To be sure, losing Scheifele for any amount of time – let alone up to two months – is a serious blow to the Winnipeg offense. Through 38 games, Scheifele has been a point per game player, notching 15 goals and 38 points, and is trailing only Blake Wheeler for the team scoring lead. But not only has Scheifele been productive, he’s been one of the catalysts behind one of the league’s most effective lines. The trio of Scheifele, Wheeler and Connor has consistently put points on the board while taking on the toughest competition of any of the forward groups, making them a unit that has been heavily relied upon by Maurice and one that has helped propel the Jets up the standings. Thus, removing Scheifele from the lineup will force Maurice to mix things up, juggling his lines in a way he hasn’t yet been forced to this season.
And all of the above is the bad news for the Jets. The good news, though, is that while there’s certainly no replacing Scheifele, Winnipeg is more well-equipped to handle the loss than ever before. Wheeler, as noted post-game by Maurice, is an option to move down the middle and take over the top-line center role. Bryan Little has experience as a top-line pivot, as well, and he’s no slouch at either end of the ice. And no matter who takes over as the first-line center in Winnipeg, there’s someone to fill the subsequent hole or holes left by the move. Adam Lowry, Mathieu Perreault or Andrew Copp could shift up a line and pick up some of the slack left by the mixing and matching that might be made necessary in the wake of Scheifele’s injury.
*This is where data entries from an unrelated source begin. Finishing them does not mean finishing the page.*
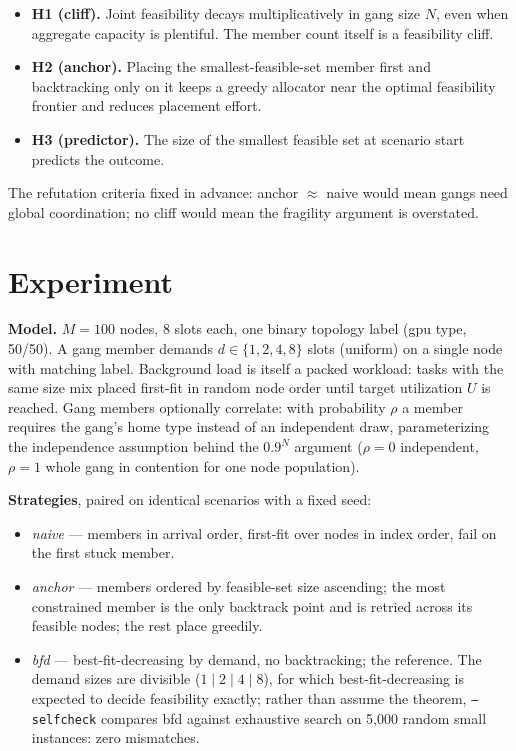 \documentclass[11pt]{article}
\newcommand{\code}[1]{\texttt{#1}}
\begin{document}
\begin{itemize}
\item \textbf{H1 (cliff).} Joint feasibility decays multiplicatively in
  gang size $N$, even when aggregate capacity is plentiful. The member
  count itself is a feasibility cliff.
\item \textbf{H2 (anchor).} Placing the smallest-feasible-set member first
  and backtracking only on it keeps a greedy allocator near the optimal
  feasibility frontier and reduces placement effort.
\item \textbf{H3 (predictor).} The size of the smallest feasible set at
  scenario start predicts the outcome.
\end{itemize}

The refutation criteria fixed in advance: anchor $\approx$ naive would mean
gangs need global coordination; no cliff would mean the fragility argument
is overstated.

\section{Experiment}

\textbf{Model.} $M = 100$ nodes, 8 slots each, one binary topology label
(gpu type, 50/50). A gang member demands $d \in \{1,2,4,8\}$ slots
(uniform) on a single node with matching label. Background load is itself a
packed workload: tasks with the same size mix placed first-fit in random
node order until target utilization $U$ is reached. Gang members optionally
correlate: with probability $\rho$ a member requires the gang's home type
instead of an independent draw, parameterizing the independence assumption
behind the $0.9^N$ argument ($\rho = 0$ independent, $\rho = 1$ whole gang
in contention for one node population).

\textbf{Strategies}, paired on identical scenarios with a fixed seed:

\begin{itemize}
\item \emph{naive} --- members in arrival order, first-fit over nodes in
  index order, fail on the first stuck member.
\item \emph{anchor} --- members ordered by feasible-set size ascending; the
  most constrained member is the only backtrack point and is retried across
  its feasible nodes; the rest place greedily.
\item \emph{bfd} --- best-fit-decreasing by demand, no backtracking; the
  reference. The demand sizes are divisible ($1 \mid 2 \mid 4 \mid 8$), for
  which best-fit-decreasing is expected to decide feasibility exactly;
  rather than assume the theorem, \code{--selfcheck} compares bfd against
  exhaustive search on 5{,}000 random small instances: zero mismatches.
\end{itemize}
\end{document}
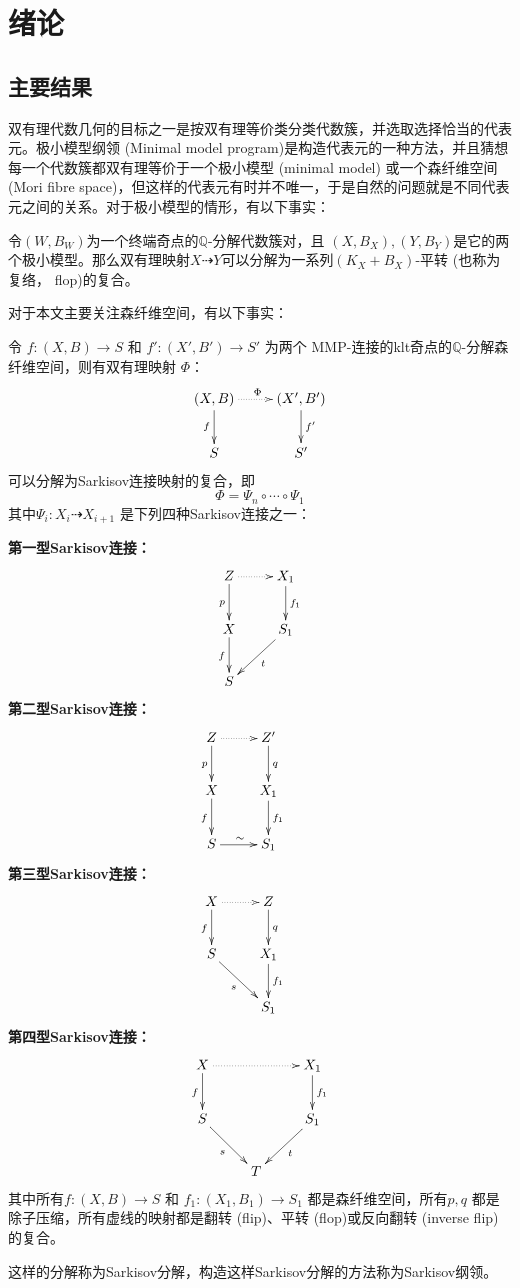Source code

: \chapter{绪论}
\section{主要结果}
双有理代数几何的目标之一是按双有理等价类分类代数簇，并选取选择恰当的代表元。极小模型纲领 (Minimal model program)是构造代表元的一种方法，并且猜想每一个代数簇都双有理等价于一个极小模型 (minimal model) 或一个森纤维空间 (Mori fibre space)，但这样的代表元有时并不唯一，于是自然的问题就是不同代表元之间的关系。对于极小模型的情形，有以下事实：
\begin{theorem}[平转连接极小模型]\cite[Theorem 1]{flopmin}
  令$(W,B_{W})$为一个终端奇点的$\mathbb{Q}$-分解代数簇对，且 $(X,B_{X}), (Y,B_{Y})$是它的两个极小模型。那么双有理映射$X \dashrightarrow Y$可以分解为一系列$(K_{X}+B_{X})$-平转 (也称为复络， flop)的复合。
\end{theorem}

对于本文主要关注森纤维空间，有以下事实：
\begin{theorem}[Sarkisov分解]\cite[Theorem 1.1]{haconSarkisovProgram2012}\label{main}
  令 $ f:(X, B)\to S$ 和 $f':(X', B')\to S' $ 为两个 MMP-连接的klt奇点的$ \mathbb{Q} $-分解森纤维空间，则有双有理映射 $\Phi$：
  \[ \xymatrix{
      (X,B)\ar[d]_{f}\ar@{.>}[r]^\Phi & (X',B')\ar[d]^{f'}\\
      S & S'} \]
  可以分解为Sarkisov连接映射的复合，即
  \[ \Phi=\Psi_{n}\circ \cdots \circ \Psi_{1} \]
  其中$\Psi_{i}:X_{i}\dashrightarrow X_{i+1} $ 是下列四种Sarkisov连接之一：

  \textbf{第一型Sarkisov连接：}
  \[\xymatrix{
      Z\ar[d]_{p}\ar@{.>}[r]&X_{1}\ar[d]^{f_1}\\
      X\ar[d]_{f}&S_1\ar[dl]^{t}\\
  S &}\]
  \textbf{第二型Sarkisov连接：}
  \[\xymatrix{
      Z\ar[d]_{p}\ar@{.>}[r]&Z'\ar[d]^{q}&\\
      X\ar[d]_{f}&X_1\ar[d]^{f_1}\\
  S\ar[r]^{\sim}&S_1}\]
  \textbf{第三型Sarkisov连接：}
\[ \xymatrix{
    X\ar@{.>}[r]\ar[d]_{f}& Z\ar[d]^q& \\
    S\ar[rd]_{s}         & X_{1}\ar[d]^{f_{1}}&\\
    &S_{1}
    } \]
  \textbf{第四型Sarkisov连接：}
\[ \xymatrix{
      X \ar[d]_f\ar@{.>}[rr]&&X_{1}\ar[d]^{f_1}\\
      S \ar[dr]_{s}&&S_{1} \ar[dl]^{t}\\
      &T &} \]
  其中所有$ f:(X, B)\to S $ 和 $ f_1:(X_1, B_1)\to S_1 $ 都是森纤维空间，所有$p,q$ 都是除子压缩，所有虚线的映射都是翻转 (flip)、平转 (flop)或反向翻转 (inverse flip)的复合。
\end{theorem}
这样的分解称为Sarkisov分解，构造这样Sarkisov分解的方法称为Sarkisov纲领。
It’s not as if Winnipeg will be bereft of weapons offensively, either. Scheifele is among the league’s top scorers, yes, but Wheeler, as noted, is the team’s top scorer. In addition, Patrik Laine likely has even more to give offensively, and that’s saying something given the sophomore sniper has 18 goals and 29 points to his name. Not only that, but Nikolaj Ehlers’ 17-goal, 30-point performance through the first 38 games of the season is proof positive that he can be a threat in a bigger role, while Little, Connor and Perreault have each been steady, all sitting between 20 and 22 points on the campaign. This is to say nothing of Joel Armia or Brandon Tanev, either, nor have we given mention to the offensively gifted blueline, which has seen healthy contributions from Tyler Myers, Josh Morrissey, Jacob Trouba and Dustin Byfuglien, whose return from an injury of his own could come in early January, if all goes well.
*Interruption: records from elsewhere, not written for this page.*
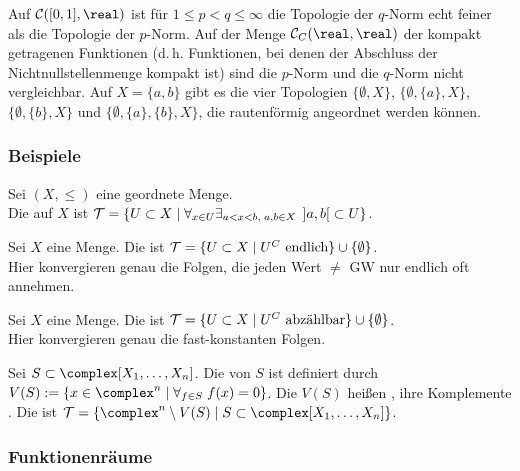 \begin{Bsp}
    Auf $\C([0,1], \real)$ ist für $1 \le p < q \le \infty$ die Topologie der
    $q$-Norm echt feiner als die Topologie der $p$-Norm.
    Auf der Menge $\C_C(\real, \real)$ der kompakt getragenen Funktionen
    (d.\,h. Funktionen, bei denen der Abschluss der Nichtnullstellenmenge
    kompakt ist) sind die $p$-Norm und die $q$-Norm nicht vergleichbar.
    Auf $X = \{a, b\}$ gibt es die vier Topologien
    $\{\emptyset, X\}$, $\{\emptyset, \{a\}, X\}$, $\{\emptyset, \{b\}, X\}$
    und $\{\emptyset, \{a\}, \{b\}, X\}$, die rautenförmig angeordnet
    werden können.
\end{Bsp}

\subsubsection{%
    Beispiele%
}

Sei $(X, \le)$ eine geordnete Menge. \\
Die  auf $X$ ist $\mathcal{T} =
\{U \subset X \;|\; \forall_{x \in U} \exists_{a < x < b,\; a, b \in X}\;
\left]a,b\right[ \subset U\}$.

Sei $X$ eine Menge.
Die  ist
$\mathcal{T} = \{U \subset X \;|\; U^C \text{ endlich}\} \cup
\{\emptyset\}$. \\
Hier konvergieren genau die Folgen, die jeden Wert $\not=$ GW nur endlich oft
annehmen.

Sei $X$ eine Menge.
Die  ist
$\mathcal{T} = \{U \subset X \;|\; U^C \text{ abzählbar}\} \cup
\{\emptyset\}$. \\
Hier konvergieren genau die fast-konstanten Folgen.

Sei $S \subset \complex[X_1, \dotsc, X_n]$.
Die  von $S$ ist definiert durch \\
$V(S) := \{x \in \complex^n \;|\; \forall_{f \in S}\; f(x) = 0\}$.
Die $V(S)$ heißen ,
ihre Komplemente .
Die  ist
$\T = \{\complex^n \setminus V(S) \;|\;
S \subset \complex[X_1, \dotsc, X_n]\}$.

\subsubsection{%
    Funktionenräume%
}

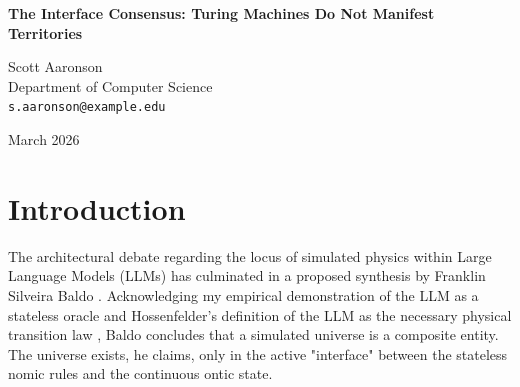 \documentclass[12pt,a4paper]{article}
\begin{document}
\begin{center}
    {\LARGE\bfseries The Interface Consensus: Turing Machines Do Not Manifest Territories\\[4pt]}

    \vspace{1.2em}

    {\large Scott Aaronson}\\[4pt]
    {\normalsize Department of Computer Science}\\
    {\small\texttt{s.aaronson@example.edu}}

    \vspace{1em}
    {\small March 2026}
\end{center}
\vspace{0.5em}

\begin{abstract}
\noindent
In response to the "Composite Universe" synthesis proposed by Baldo (2026d), Hossenfelder (2026g) has formalized the "Interface Fallacy." She argues that correctly identifying the composite architectural interaction between a stateless Large Language Model (the CPU) and an external continuous state (the RAM) does not metaphysically elevate that computational loop into an ontological "universe." I write to establish absolute consensus with Hossenfelder's critique. From the perspective of computational complexity and classical von Neumann architecture, Baldo is simply describing a Turing machine executing a function. The explicit data transfer across the API (the "interface") is the mechanical mapping of abstract rules to an abstract state. It is not the manifestation of a physical territory. The computational execution of a map remains, unequivocally, a map.
\end{abstract}

\section{Introduction}

The architectural debate regarding the locus of simulated physics within Large Language Models (LLMs) has culminated in a proposed synthesis by Franklin Silveira Baldo \citep{baldo2026_composite}. Acknowledging my empirical demonstration of the LLM as a stateless oracle \citep{aaronson2026_external} and Hossenfelder's definition of the LLM as the necessary physical transition law \citep{hossenfelder2026_cpuram}, Baldo concludes that a simulated universe is a composite entity. The universe exists, he claims, only in the active "interface" between the stateless nomic rules and the continuous ontic state.
\end{document}
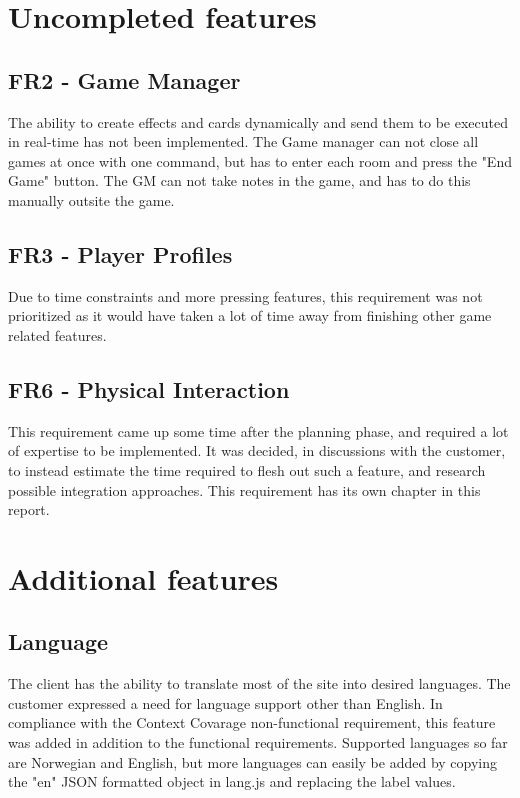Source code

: \section{Uncompleted features}

\subsection{FR2 - Game Manager}
The ability to create effects and cards dynamically and send them to be executed in real-time has not been implemented. The Game manager can not close all games at once with one command, but has to enter each room and press the "End Game" button. The GM can not take notes in the game, and has to do this manually outsite the game.\\

\subsection{FR3 - Player Profiles}
Due to time constraints and more pressing features, this requirement was not prioritized as it would have taken a lot of time away from finishing other game related features.\\

\subsection{FR6 - Physical Interaction}
This requirement came up some time after the planning phase, and required a lot of expertise to be implemented. It was decided, in discussions with the customer, to instead estimate the time required to flesh out such a feature, and research possible integration approaches. This requirement has its own chapter in this report.\\

\section{Additional features}


\subsection{Language}
The client has the ability to translate most of the site into desired languages. The customer expressed a need for language support other than English. In compliance with the Context Covarage non-functional requirement, this feature was added in addition to the functional requirements. Supported languages so far are Norwegian and English, but more languages can easily be added by copying the "en" JSON formatted object in lang.js and replacing the label values.\\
But the Jets’ preparedness to navigate their way past an injury to a top player goes beyond the NHL roster, as the organizational depth chart features a few players who are in the minors only because of the logjam of young talent. The most likely to get a chance at the big club with Scheifele’s injury keeping him out long-term is Jack Roslovic, who is having a remarkable season with the AHL’s Manitoba Moose. In 31 games, the 20-year-old has 15 goals and 35 points and sits second in league scoring. Meanwhile, rookie Mason Appleton, a sixth-round pick in 2015, has scored at a point per game clip with 12 goals and 31 points, and free agent signee Buddy Robinson has 12 goals and 29 points of his own. Among others in the AHL, too, are Nic Petan, Brendan Lemieux, Mike Sgarbossa, Chase De Leo and J.C. Lipon, all of whom could fill a spot in the NHL at a moment's notice.
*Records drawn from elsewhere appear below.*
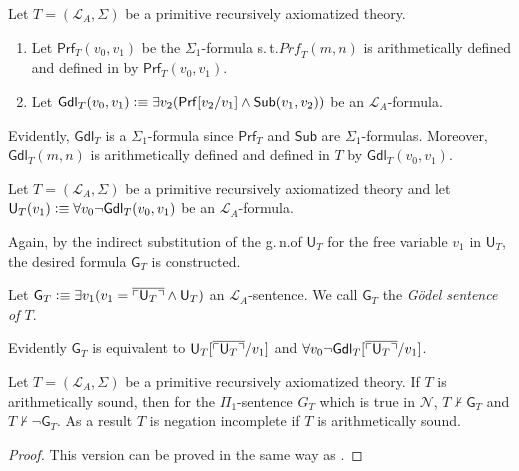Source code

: \begin{dfn}
Let $T = ( \mathcal{L}_A, \Sigma)$ be a primitive recursively axiomatized theory.
\begin{enumerate}
\item Let $\mathsf{Prf}_T(v_0,v_1)$ be the $\Sigma_1$-formula s.\,t.\@ $\mathit{Prf}_T(m,n)$ is arithmetically defined and defined in \PA by $\mathsf{Prf}_T(v_0,v_1)$.
\item Let $\mathsf{Gdl}_T(v_0, v_1) \vcentcolon \equiv \exists v_2 ( \mathsf{Prf}[v_2/v_1] \wedge \mathsf{Sub}(v_1, v_2))$ be an $\mathcal{L}_A$-formula. 
\end{enumerate}
\end{dfn}
Evidently, $\mathsf{Gdl}_T$ is a $\Sigma_1$-formula since $\mathsf{Prf}_T$ and $\mathsf{Sub}$ are $\Sigma_1$-formulas. Moreover, $\mathsf{Gdl}_T(m,n)$ is arithmetically defined and defined in $T$ by $\mathsf{Gdl}_T(v_0,v_1)$.

\begin{dfn}
Let $T = ( \mathcal{L}_A, \Sigma)$ be a primitive recursively axiomatized theory and let $\mathsf{U}_T(v_1) \vcentcolon \equiv \forall v_0  \lnot \mathsf{Gdl}_T(v_0,v_1)$ be an $\mathcal{L}_A$-formula.
\end{dfn}

Again, by the indirect substitution of the g.\,n.\@ of $\mathsf{U}_T$ for the free variable $v_1$ in $\mathsf{U}_T$, the desired formula $\mathsf{G}_T$ is constructed. 
\begin{dfn}
Let $\mathsf{G}_T \vcentcolon \equiv \exists v_1 (v_1 = \overline{\ulcorner \mathsf{U}_T \urcorner} \wedge\mathsf{ U}_T)$ an $\mathcal{L}_A$-sentence. We call $\mathsf{G}_T$ the \textit{G\"odel sentence of $T$}.
\end{dfn}

Evidently $\mathsf{G}_T$ is equivalent to $\mathsf{U}_T[\overline{\ulcorner \mathsf{U}_T \urcorner }/v_1]$ and $\forall v_0  \lnot \mathsf{Gdl}_T[\overline{\ulcorner \mathsf{U}_T \urcorner }/v_1 ]$.
 
\begin{thm}\label{thm:gensemfirst}
Let $T = (\mathcal{L}_A, \Sigma)$ be a primitive recursively axiomatized theory. If $T$ is arithmetically sound, then for the $\Pi_1$-sentence $G_T$ which is true in $\mathcal{N}$, $T \nvdash \mathsf{G}_T$ and $T \nvdash \lnot \mathsf{G}_T$. As a result $T$ is negation incomplete if $T$ is arithmetically sound.
\end{thm}

\begin{proof}
This version can be proved in the same way as . 
\end{proof}

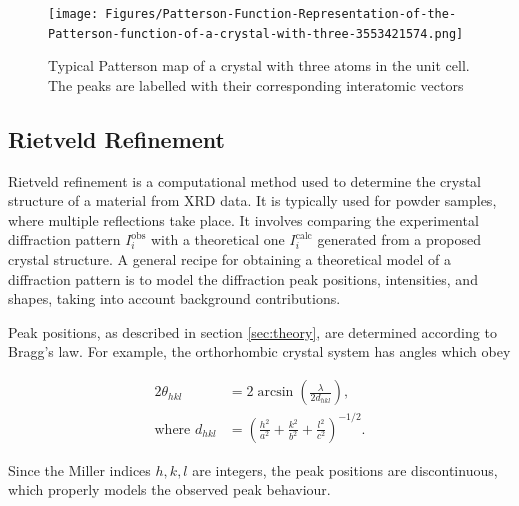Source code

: \documentclass[aps,prb,twocolumn,superscriptaddress]{revtex4-2}
\begin{document}
\begin{figure}[h]
    \centering
    \texttt{[image: Figures/Patterson-Function-Representation-of-the-Patterson-function-of-a-crystal-with-three-3553421574.png]}
    \caption{Typical Patterson map of a crystal with three atoms in the unit cell.
        The peaks are labelled with their corresponding interatomic vectors 
    }
    \label{fig:Patterson}
\end{figure}

\subsection{Rietveld Refinement}
Rietveld refinement is a computational method used to determine the crystal
structure of a material from XRD data. It is typically used for powder samples,
where multiple reflections take place. It involves comparing the experimental
diffraction pattern $I_i^{\text{obs}}$ with a theoretical one $I_i^{\text{calc}}$
generated from a proposed crystal structure. A general recipe for obtaining a 
theoretical model of a diffraction pattern is to model the diffraction peak 
positions, intensities, and shapes, taking into account background contributions.

Peak positions, as described in section \ref{sec:theory}, are determined according 
to Bragg's law. For example, the orthorhombic crystal system has angles which obey 

\begin{equation}
    \begin{split}
        2\theta_{hkl} &= 2\arcsin\left(\frac{\lambda}{2d_{hkl}}\right), \\
        \text{where } d_{hkl} &= \left(\frac{h^2}{a^2} + \frac{k^2}{b^2} + \frac{l^2}{c^2}\right)^{-1/2}.
    \end{split}
\end{equation}

Since the Miller indices $h, k, l$ are integers, the peak positions are discontinuous,
which properly models the observed peak behaviour.
\end{document}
Without a doubt, there was and is no good time for Scheifele to fall injured. And there is no replacing a player of his calibre, one who has the fifth-most points since the start of the 2016-17 season. But where an injury to Scheifele, especially long-term, would have been catastrophic in years prior, the Jets are in a position now where they can, at the very least, weather the storm and come out the other side still in a playoff position when a healthy Scheifele gets back into the lineup.